▸ WORK TO COMPLETE
Reproduce exactly, from the data that follows, the line with "Gate-source overlap capacitance, per channel", the line with "Drain and source", and every line that lies between them.

(Stored items from a collection)
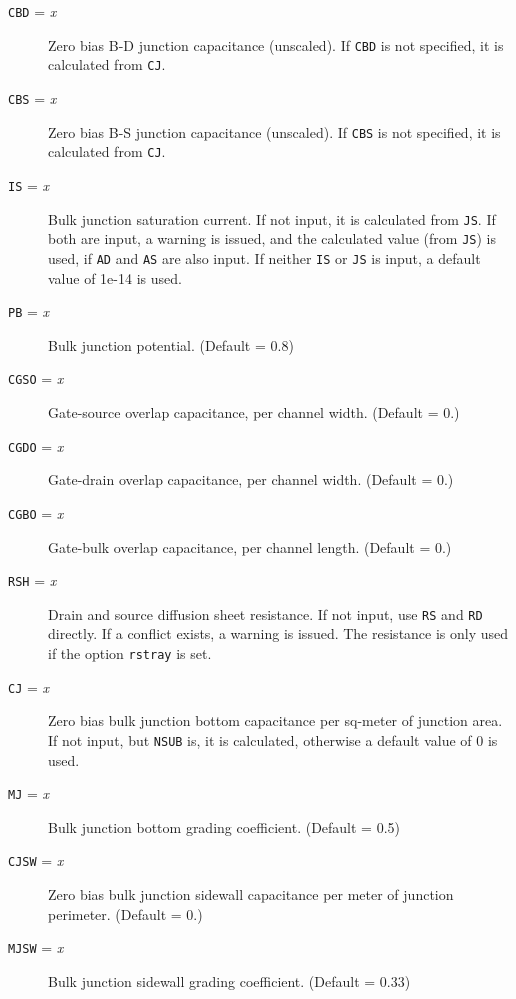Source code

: \begin{description}
\item[{\tt CBD} = {\it x}] Zero bias B-D junction capacitance (unscaled).  
If {\tt CBD} is not specified, it is calculated from {\tt CJ}.

\item[{\tt CBS} = {\it x}] Zero bias B-S junction capacitance (unscaled).  
If {\tt CBS} is not specified, it is calculated from {\tt CJ}.

\item[{\tt IS} = {\it x}] Bulk junction saturation current.  If not input,
it is calculated from {\tt JS}.  If both are input, a warning is issued, and
the calculated value (from {\tt JS}) is used, if {\tt AD} and {\tt AS} are
also input.  If neither {\tt IS} or {\tt JS} is input, a default value of
1e-14 is used.

\item[{\tt PB} = {\it x}] Bulk junction potential. (Default = 0.8)

\item[{\tt CGSO} = {\it x}] Gate-source overlap capacitance, per channel
width. (Default = 0.)

\item[{\tt CGDO} = {\it x}] Gate-drain overlap capacitance, per channel
width. (Default = 0.)

\item[{\tt CGBO} = {\it x}] Gate-bulk overlap capacitance, per channel
length. (Default = 0.)

\item[{\tt RSH} = {\it x}] Drain and source diffusion sheet resistance.  If
not input, use {\tt RS} and {\tt RD} directly.  If a conflict exists, a
warning is issued.  The resistance is only used if the option {\tt rstray}
is set.

\item[{\tt CJ} = {\it x}] Zero bias bulk junction bottom capacitance per
sq-meter of junction area.  If not input, but {\tt NSUB} is, it is
calculated, otherwise a default value of 0 is used.

\item[{\tt MJ} = {\it x}] Bulk junction bottom grading coefficient. (Default
= 0.5)

\item[{\tt CJSW} = {\it x}] Zero bias bulk junction sidewall capacitance per
meter of junction perimeter. (Default = 0.)

\item[{\tt MJSW} = {\it x}] Bulk junction sidewall grading coefficient.
(Default = 0.33)


\end{description}
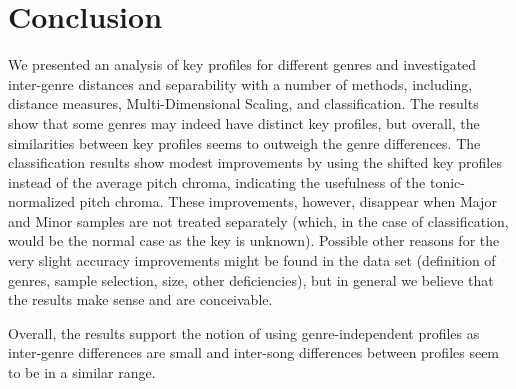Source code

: \documentclass{article}
\begin{document}
\section{Conclusion}
We presented an analysis of key profiles for different genres and investigated inter-genre distances and separability with a number of methods, including, distance measures, Multi-Dimensional Scaling, and classification. The results show that some genres may indeed have distinct key profiles, but overall, the similarities between key profiles seems to outweigh the genre differences. The classification results show modest improvements by using the shifted key profiles instead of the average pitch chroma, indicating the usefulness of the tonic-normalized pitch chroma. These improvements, however, disappear when Major and Minor samples are not treated separately (which, in the case of classification, would be the normal case as the key is unknown). Possible other reasons for the very slight accuracy improvements might be found in the data set (definition of genres, sample selection, size, other deficiencies), but in general we believe that the results make sense and are conceivable.

Overall, the results support the notion of using genre-independent profiles as inter-genre differences are small and inter-song differences between profiles seem to be in a similar range. 

\end{document}
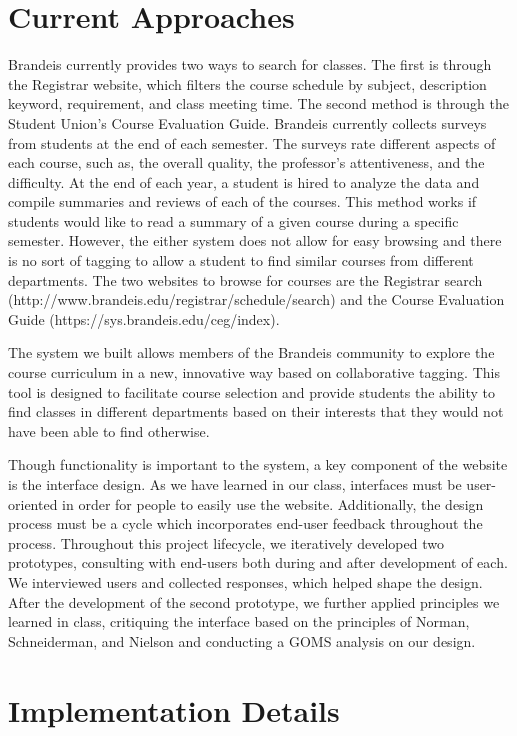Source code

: \documentclass[12pt]{report}
\begin{document}
\section{Current Approaches}

Brandeis currently provides two ways to search for classes. The first is through the Registrar website, which filters the course schedule by subject, description keyword, requirement, and class meeting time. The second method is through the Student Union's Course Evaluation Guide. Brandeis currently collects surveys from students at the end of each semester. The surveys rate different aspects of each course, such as, the overall quality, the professor's attentiveness, and the difficulty. At the end of each year, a student is hired to analyze the data and compile summaries and reviews of each of the courses. This method works if students would like to read a summary of a given course during a specific semester. However, the either system does not allow for easy browsing and there is no sort of tagging to allow a student to find similar courses from different departments. The two websites to browse for courses are the Registrar search (http://www.brandeis.edu/registrar/schedule/search) and the Course Evaluation Guide (https://sys.brandeis.edu/ceg/index).

The system we built allows members of the Brandeis community to explore the course curriculum in a new, innovative way based on collaborative tagging. This tool is designed to facilitate course selection and provide students the ability to find classes in different departments based on their interests that they would not have been able to find otherwise.

Though functionality is important to the system, a key component of the website is the interface design.  As we have learned in our class, interfaces must be user-oriented in order for people to easily use the website. Additionally, the design process must be a cycle which incorporates end-user feedback throughout the process. Throughout this project lifecycle, we iteratively developed two prototypes, consulting with end-users both during and after development of each. We interviewed users and collected responses, which helped shape the design. After the development of the second prototype, we further applied principles we learned in class, critiquing the interface based on the principles of Norman, Schneiderman, and Nielson and conducting a GOMS analysis on our design.

\section{Implementation Details}
\end{document}
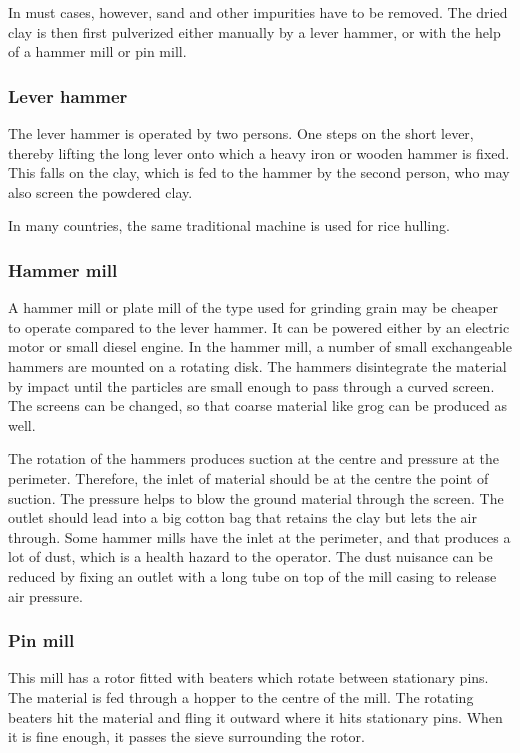 In must cases, however, sand and other impurities have to be removed. The dried 
clay is then first pulverized either manually by a lever hammer, or with the 
help of a hammer mill or pin mill.
\subsubsection{Lever hammer}
The lever hammer is operated by two persons. One steps on the short lever, 
thereby lifting the long lever onto which a heavy iron or wooden hammer is 
fixed. This falls on the clay, which is fed to the hammer by the second person, 
who may also screen the powdered clay.

In many countries, the same traditional machine is used for rice hulling.
\subsubsection{Hammer mill}
A hammer mill or plate mill of the type used for grinding grain may be cheaper 
to operate compared to the lever hammer. It can be powered either by an 
electric motor or small diesel engine. In the hammer mill, a number of small 
exchangeable hammers are mounted on a rotating disk. The hammers disintegrate 
the material by impact until the particles are small enough to pass through a 
curved screen. The screens can be changed, so that coarse material like grog 
can be produced as well.

The rotation of the hammers produces suction at the centre and pressure at the 
perimeter. Therefore, the inlet of material should be at the centre the point 
of suction. The pressure helps to blow the ground material through the screen. 
The outlet should lead into a big cotton bag that retains the clay but lets the 
air through. Some hammer mills have the inlet at the perimeter, and that 
produces a lot of dust, which is a health hazard to the operator. The dust 
nuisance can be reduced by fixing an outlet with a long tube on top of the mill 
casing to release air pressure.
\subsubsection{Pin mill}
This mill has a rotor fitted with beaters which rotate between stationary pins. 
The material is fed through a hopper to the centre of the mill. The rotating 
beaters hit the material and fling it outward where it hits stationary pins. 
When it is fine enough, it passes the sieve surrounding the rotor.

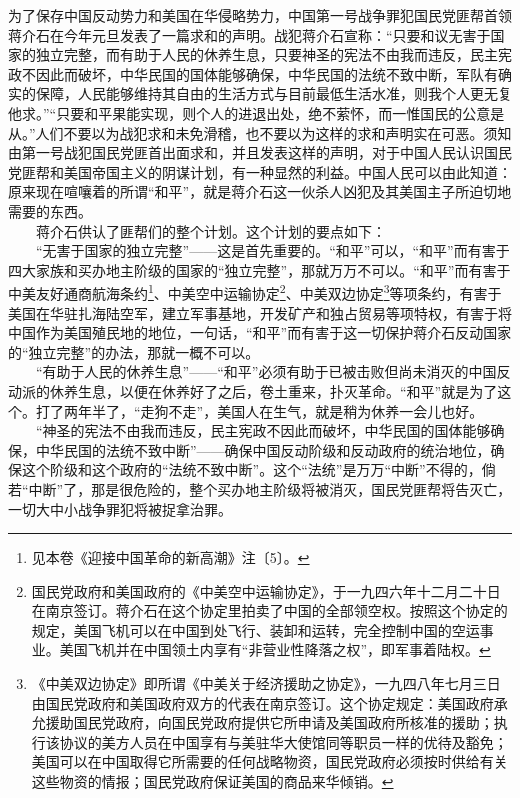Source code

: \documentclass[cn,11pt,chinese]{elegantbook}
\begin{document}
为了保存中国反动势力和美国在华侵略势力，中国第一号战争罪犯国民党匪帮首领蒋介石在今年元旦发表了一篇求和的声明。战犯蒋介石宣称：“只要和议无害于国家的独立完整，而有助于人民的休养生息，只要神圣的宪法不由我而违反，民主宪政不因此而破坏，中华民国的国体能够确保，中华民国的法统不致中断，军队有确实的保障，人民能够维持其自由的生活方式与目前最低生活水准，则我个人更无复他求。”“只要和平果能实现，则个人的进退出处，绝不萦怀，而一惟国民的公意是从。”人们不要以为战犯求和未免滑稽，也不要以为这样的求和声明实在可恶。须知由第一号战犯国民党匪首出面求和，并且发表这样的声明，对于中国人民认识国民党匪帮和美国帝国主义的阴谋计划，有一种显然的利益。中国人民可以由此知道：原来现在喧嚷着的所谓“和平”，就是蒋介石这一伙杀人凶犯及其美国主子所迫切地需要的东西。\\
　　蒋介石供认了匪帮们的整个计划。这个计划的要点如下：\\
　　“无害于国家的独立完整”——这是首先重要的。“和平”可以，“和平”而有害于四大家族和买办地主阶级的国家的“独立完整”，那就万万不可以。“和平”而有害于中美友好通商航海条约\footnote[1]{ 见本卷《迎接中国革命的新高潮》注〔5〕。}、中美空中运输协定\footnote[2]{ 国民党政府和美国政府的《中美空中运输协定》，于一九四六年十二月二十日在南京签订。蒋介石在这个协定里拍卖了中国的全部领空权。按照这个协定的规定，美国飞机可以在中国到处飞行、装卸和运转，完全控制中国的空运事业。美国飞机并在中国领土内享有“非营业性降落之权”，即军事着陆权。}、中美双边协定\footnote[3]{ 《中美双边协定》即所谓《中美关于经济援助之协定》，一九四八年七月三日由国民党政府和美国政府双方的代表在南京签订。这个协定规定：美国政府承允援助国民党政府，向国民党政府提供它所申请及美国政府所核准的援助；执行该协议的美方人员在中国享有与美驻华大使馆同等职员一样的优待及豁免；美国可以在中国取得它所需要的任何战略物资，国民党政府必须按时供给有关这些物资的情报；国民党政府保证美国的商品来华倾销。}等项条约，有害于美国在华驻扎海陆空军，建立军事基地，开发矿产和独占贸易等项特权，有害于将中国作为美国殖民地的地位，一句话，“和平”而有害于这一切保护蒋介石反动国家的“独立完整”的办法，那就一概不可以。\\
　　“有助于人民的休养生息”——“和平”必须有助于已被击败但尚未消灭的中国反动派的休养生息，以便在休养好了之后，卷土重来，扑灭革命。“和平”就是为了这个。打了两年半了，“走狗不走”，美国人在生气，就是稍为休养一会儿也好。\\
　　“神圣的宪法不由我而违反，民主宪政不因此而破坏，中华民国的国体能够确保，中华民国的法统不致中断”——确保中国反动阶级和反动政府的统治地位，确保这个阶级和这个政府的“法统不致中断”。这个“法统”是万万“中断”不得的，倘若“中断”了，那是很危险的，整个买办地主阶级将被消灭，国民党匪帮将告灭亡，一切大中小战争罪犯将被捉拿治罪。\\
\end{document}
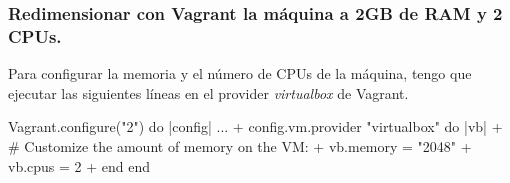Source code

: \subsubsection{Redimensionar con Vagrant la máquina a 2GB de RAM y 2 CPUs.}
\par Para configurar la memoria y el número de CPUs de la máquina, tengo que ejecutar las 
siguientes líneas en el provider \textit{virtualbox} de Vagrant.
\begin{listing}
    Vagrant.configure("2") do |config|
        ...
  +     config.vm.provider "virtualbox" do |vb|
  +         # Customize the amount of memory on the VM:
  +         vb.memory = "2048"
  +         vb.cpus = 2
  +     end
    end
\end{listing}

▸ EXERCISE ANSWER
\item[{\tt CGSO} = {\it x}] Gate-source overlap capacitance, per channel
width. (Default = 0.)

\item[{\tt CGDO} = {\it x}] Gate-drain overlap capacitance, per channel
width. (Default = 0.)

\item[{\tt CGBO} = {\it x}] Gate-bulk overlap capacitance, per channel
length. (Default = 0.)

\item[{\tt RSH} = {\it x}] Drain and source diffusion sheet resistance.  If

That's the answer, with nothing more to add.